→ **Data in this exercise**
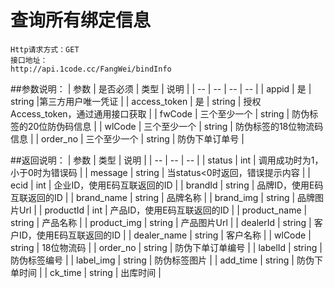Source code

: # 查询所有绑定信息

```
Http请求方式：GET
接口地址：
http://api.1code.cc/FangWei/bindInfo
```

##参数说明：
| 参数 | 是否必须 | 类型 | 说明 |
| -- | -- | -- | -- |
| appid | 是 | string |第三方用户唯一凭证 |
| access_token | 是 | string | 授权Access_token，通过通用接口获取 | 
| fwCode | 三个至少一个 | string | 防伪标签的20位防伪码信息 |
| wlCode | 三个至少一个 | string | 防伪标签的18位物流码信息 |
| order_no | 三个至少一个 | string | 防伪下单订单号 |


##返回说明：
| 参数 | 类型 | 说明 |
| -- | -- | -- |
| status | int | 调用成功时为1，小于0时为错误码 |
| message | string | 当status<0时返回，错误提示内容 |
| ecid | int | 企业ID，使用E码互联返回的ID |
| brandId | string | 品牌ID，使用E码互联返回的ID |
| brand_name | string | 品牌名称 |
| brand_img | string | 品牌图片Url |
| productId | int | 产品ID，使用E码互联返回的ID |
| product_name | string | 产品名称 |
| product_img | string | 产品图片Url |
| dealerId | string | 客户ID，使用E码互联返回的ID |
| dealer_name | string | 客户名称 |
| wlCode | string | 18位物流码 |
| order_no | string | 防伪下单订单编号 |
| labelId | string | 防伪标签编号 |
| label_img | string | 防伪标签图片 |
| add_time | string | 防伪下单时间 |
| ck_time | string | 出库时间 |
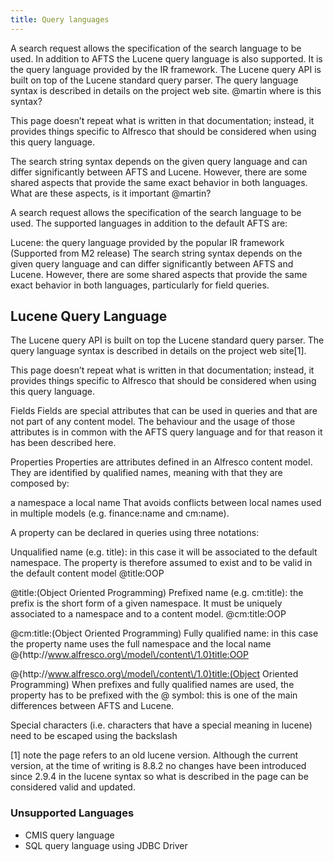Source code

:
```yaml
---
title: Query languages
---
```


A search request allows the specification of the search language to be used. In addition to AFTS the Lucene query language is also supported. It is the query language provided by the IR framework. The Lucene query API is built on top of the Lucene standard query parser. The query language syntax is described in details on the project web site. @martin where is this syntax?

This page doesn’t repeat what is written in that documentation; instead, it provides things specific to Alfresco that should be considered when using this query language.

The search string syntax depends on the given query language and can differ significantly between AFTS and Lucene. However, there are some shared aspects that provide the same exact behavior in both languages. What are these aspects, is it important @martin?

A search request allows the specification of the search language to be used. The supported languages in addition to the default AFTS are:

Lucene: the query language provided by the popular IR framework (Supported from M2 release)
The search string syntax depends on the given query language and can differ significantly between AFTS and Lucene. However, there are some shared aspects that provide the same exact behavior in both languages, particularly for field queries.

## Lucene Query Language

The Lucene query API is built on top the Lucene standard query parser. The query language syntax is described in details on the project web site[1].

This page doesn’t repeat what is written in that documentation; instead, it provides things specific to Alfresco that should be considered when using this query language.

Fields
Fields are special attributes that can be used in queries and that are not part of any content model. The behaviour and the usage of those attributes is in common with the AFTS query language and for that reason it has been described here.

Properties
Properties are attributes defined in an Alfresco content model. They are identified by qualified names, meaning with that they are composed by:

a namespace
a local name
That avoids conflicts between local names used in multiple models (e.g. finance:name and cm:name).

A property can be declared in queries using three notations:

Unqualified name (e.g. title): in this case it will be associated to the default namespace. The property is therefore assumed to exist and to be valid in the default content model
@title:OOP

@title:(Object Oriented Programming)
Prefixed name (e.g. cm:title): the prefix is the short form of a given namespace. It must be uniquely associated to a namespace and to a content model.
@cm\:title:OOP

@cm\:title:(Object Oriented Programming)
Fully qualified name: in this case the property name uses the full namespace and the local name
@{http\:\/\/www.alfresco.org\/model\/content\/1.0}title:OOP

@{http\:\/\/www.alfresco.org\/model\/content\/1.0}title:(Object Oriented Programming)
When prefixes and fully qualified names are used, the property has to be prefixed with the @ symbol: this is one of the main differences between AFTS and Lucene.

Special characters (i.e. characters that have a special meaning in lucene) need to be escaped using the backslash

[1] note the page refers to an old lucene version. Although the current version, at the time of writing is 8.8.2 no changes have been introduced since 2.9.4 in the lucene syntax so what is described in the page can be considered valid and updated.

### Unsupported Languages

* CMIS query language
* SQL query language using JDBC Driver

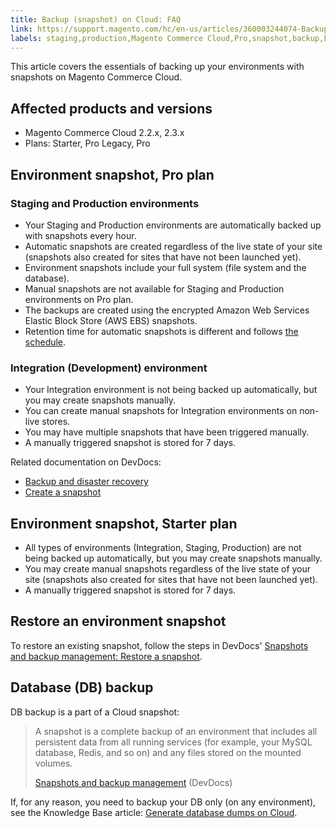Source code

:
 ```yaml
---
title: Backup (snapshot) on Cloud: FAQ
link: https://support.magento.com/hc/en-us/articles/360003244074-Backup-snapshot-on-Cloud-FAQ
labels: staging,production,Magento Commerce Cloud,Pro,snapshot,backup,FAQ,2.3.x,2.2.x,Starter,Pro Legacy
---
```


This article covers the essentials of backing up your environments with snapshots on Magento Commerce Cloud.

## Affected products and versions

* Magento Commerce Cloud 2.2.x, 2.3.x
* Plans:  Starter, Pro Legacy, Pro

## Environment snapshot, Pro plan

### Staging and Production environments

* Your Staging and Production environments are automatically backed up with snapshots every hour.
* Automatic snapshots are created regardless of the live state of your site (snapshots also created for sites that have not been launched yet).
* Environment snapshots include your full system (file system and the database).
* Manual snapshots are not available for Staging and Production environments on Pro plan.
* The backups are created using the encrypted Amazon Web Services Elastic Block Store (AWS EBS) snapshots.
* Retention time for automatic snapshots is different and follows [the schedule](https://devdocs.magento.com/guides/v2.2/cloud/architecture/pro-architecture.html#backup-and-disaster-recovery).

### Integration (Development) environment

* Your Integration environment is not being backed up automatically, but you may create snapshots manually.
* You can create manual snapshots for Integration environments on non-live stores.
* You may have multiple snapshots that have been triggered manually.
* A manually triggered snapshot is stored for 7 days.

Related documentation on DevDocs: 

* [Backup and disaster recovery](https://devdocs.magento.com/guides/v2.2/cloud/architecture/pro-architecture.html#backup-and-disaster-recovery)
* [Create a snapshot](http://devdocs.magento.com/guides/v2.2/cloud/project/project-webint-snap.html#create-snapshot)

## Environment snapshot, Starter plan

* All types of environments (Integration, Staging, Production) are not being backed up automatically, but you may create snapshots manually.
* You may create manual snapshots regardless of the live state of your site (snapshots also created for sites that have not been launched yet).
* A manually triggered snapshot is stored for 7 days.

## Restore an environment snapshot

To restore an existing snapshot, follow the steps in DevDocs' [Snapshots and backup management: Restore a snapshot](https://devdocs.magento.com/cloud/project/project-webint-snap.html#restore-snapshot).

## Database (DB) backup

DB backup is a part of a Cloud snapshot:

>  
> A snapshot is a complete backup of an environment that includes all persistent data from all running services (for example, your MySQL database, Redis, and so on) and any files stored on the mounted volumes.
> 
> [Snapshots and backup management](http://devdocs.magento.com/guides/v2.2/cloud/project/project-webint-snap.html) (DevDocs)
> 

If, for any reason, you need to backup your DB only (on any environment), see the Knowledge Base article: [Generate database dumps on Cloud](https://support.magento.com/hc/en-us/articles/360003254334).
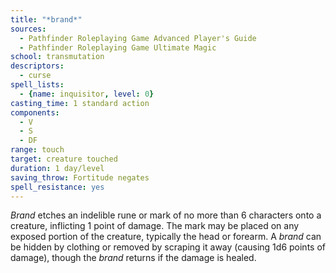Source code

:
 ```yaml
---
title: "*brand*"
sources:
  - Pathfinder Roleplaying Game Advanced Player's Guide
  - Pathfinder Roleplaying Game Ultimate Magic
school: transmutation
descriptors:
  - curse
spell_lists:
  - {name: inquisitor, level: 0}
casting_time: 1 standard action
components:
  - V
  - S
  - DF
range: touch
target: creature touched
duration: 1 day/level
saving_throw: Fortitude negates
spell_resistance: yes
---
```


*Brand* etches an indelible rune or mark of no more than 6 characters onto a creature, inflicting 1 point of damage. The mark may be placed on any exposed portion of the creature, typically the head or forearm. A *brand* can be hidden by clothing or removed by scraping it away (causing 1d6 points of damage), though the *brand* returns if the damage is healed.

→ **Exercise aim**
For an answer, give a copy of every line in the listing that holds the word "regardless".

→ **Response to the exercise**
* Automatic snapshots are created regardless of the live state of your site (snapshots also created for sites that have not been launched yet).
* You may create manual snapshots regardless of the live state of your site (snapshots also created for sites that have not been launched yet).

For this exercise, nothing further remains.